More problems with the NextGen Science Standards
Before I discuss more specific deficiencies in the Next Generation Science Standards (NGSS) that the Kentucky Board of Education approved for use on June 5, 2013, I want to amplify on a comments made early in the new Fordham report on the new science standards about poor performance in science today across the United States. The evidence clearly shows science education in the United States is in poor condition.
Bluntly put, we have a HUGE problem with science education across the nation, Kentucky included.
Per the NAEP Data Explorer, the 2011 National Assessment of Educational Progress (NAEP) in eighth grade science shows only around one in three students at this grade level perform at the “Proficient” level across the nation and in Kentucky.
Let’s break the data out by race and compare Kentucky’s dominant student racial group – its white students (84 percent of all students in Kentucky’s public schools) – to their counterparts in other states. Our white kids’ proficiency rate on eighth grade NAEP science in 2011 was statistically significantly lower than the nationwide white proficiency rate. Our whites also scored lower than whites in 30 other states by a statistically significant amount. Kentucky’s whites only statistically significantly outscored whites in just two states: Alabama and West Virginia. There is no “Thank goodness for Mississippi” here! The Magnolia State’s white students tied ours once the statistical sampling errors in the NAEP proficiency rates are properly considered.
The sorry picture from the NAEP is amplified by recent data from the ACT college entrance test.
According to the ACT test results for all of Kentucky’s high school graduates in 2012, public and private school combined, only 22 percent of the Bluegrass State’s students were adequately prepared to survive a freshman biology course in a typical US college.
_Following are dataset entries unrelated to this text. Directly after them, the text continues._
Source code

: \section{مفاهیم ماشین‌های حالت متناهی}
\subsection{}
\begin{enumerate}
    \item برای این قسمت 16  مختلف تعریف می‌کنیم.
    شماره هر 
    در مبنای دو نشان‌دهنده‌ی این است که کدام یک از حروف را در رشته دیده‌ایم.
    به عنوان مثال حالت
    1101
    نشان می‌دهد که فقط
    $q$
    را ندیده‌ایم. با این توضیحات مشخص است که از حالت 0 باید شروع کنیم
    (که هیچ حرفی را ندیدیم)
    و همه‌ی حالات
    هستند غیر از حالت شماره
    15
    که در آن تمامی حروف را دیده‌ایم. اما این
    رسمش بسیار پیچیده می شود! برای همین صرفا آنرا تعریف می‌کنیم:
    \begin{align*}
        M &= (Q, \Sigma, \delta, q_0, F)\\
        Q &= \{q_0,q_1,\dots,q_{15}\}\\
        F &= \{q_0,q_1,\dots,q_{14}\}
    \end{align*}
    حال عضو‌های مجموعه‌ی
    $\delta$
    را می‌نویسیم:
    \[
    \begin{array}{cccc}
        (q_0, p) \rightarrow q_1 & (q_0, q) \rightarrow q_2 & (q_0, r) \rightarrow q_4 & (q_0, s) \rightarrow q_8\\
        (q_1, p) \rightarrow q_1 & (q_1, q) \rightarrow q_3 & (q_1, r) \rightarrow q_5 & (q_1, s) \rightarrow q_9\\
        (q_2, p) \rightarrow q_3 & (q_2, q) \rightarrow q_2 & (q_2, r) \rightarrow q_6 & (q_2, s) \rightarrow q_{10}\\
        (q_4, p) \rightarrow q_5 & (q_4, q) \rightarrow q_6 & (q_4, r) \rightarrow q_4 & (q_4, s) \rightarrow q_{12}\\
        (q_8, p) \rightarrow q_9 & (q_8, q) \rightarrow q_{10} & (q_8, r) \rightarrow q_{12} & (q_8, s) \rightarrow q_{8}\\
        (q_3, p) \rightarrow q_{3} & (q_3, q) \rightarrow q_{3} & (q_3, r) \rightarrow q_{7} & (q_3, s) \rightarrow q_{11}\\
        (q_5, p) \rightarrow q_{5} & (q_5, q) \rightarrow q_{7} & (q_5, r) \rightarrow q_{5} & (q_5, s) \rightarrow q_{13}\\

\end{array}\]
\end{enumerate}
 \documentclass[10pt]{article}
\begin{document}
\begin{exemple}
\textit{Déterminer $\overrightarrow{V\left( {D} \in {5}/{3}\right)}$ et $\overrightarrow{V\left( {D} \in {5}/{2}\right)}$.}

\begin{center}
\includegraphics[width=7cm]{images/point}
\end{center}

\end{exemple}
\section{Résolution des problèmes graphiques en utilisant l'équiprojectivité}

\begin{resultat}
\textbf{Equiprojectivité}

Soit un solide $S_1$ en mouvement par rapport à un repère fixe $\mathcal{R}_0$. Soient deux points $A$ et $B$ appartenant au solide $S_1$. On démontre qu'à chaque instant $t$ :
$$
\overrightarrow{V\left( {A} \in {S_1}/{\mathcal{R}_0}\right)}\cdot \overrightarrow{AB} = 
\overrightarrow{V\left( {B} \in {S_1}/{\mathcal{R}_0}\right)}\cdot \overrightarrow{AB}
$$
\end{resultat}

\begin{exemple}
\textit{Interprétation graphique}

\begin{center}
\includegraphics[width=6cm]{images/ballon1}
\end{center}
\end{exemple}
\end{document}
If we break the 2012 graduates’ ACT results out by race, only 24 percent of Kentucky’s dominant racial group, its whites, were ready for college science. When you consider that a virtually identical 23 percent of Mississippi’s whites were ready for college science, our need for concern grows dramatically.
Please consider that these percentages pertain only to our high school graduates. Dropouts are not considered. If the dropouts were included, it is unlikely many would be able to get high scores on the ACT, which would drag the percentages down even more.
All of this factual information raises questions about how much educators in this country truly know about what is needed to succeed with science education. Such knowledge is essential to writing good science standards.
The questionable grasp on what is really needed in science might explain why the Fordham Institute just gave the NextGen Science Standards a rather low performance score of “C” in their new review.
This also provides insight into the following, very telling comment in the Fordham report:
"Unfortunately, the NGSS suffer from the belief—widespread among educators—that practices are more important than content."
It’s precisely the sort of mistake that people who don’t know much about really teaching science are likely to make.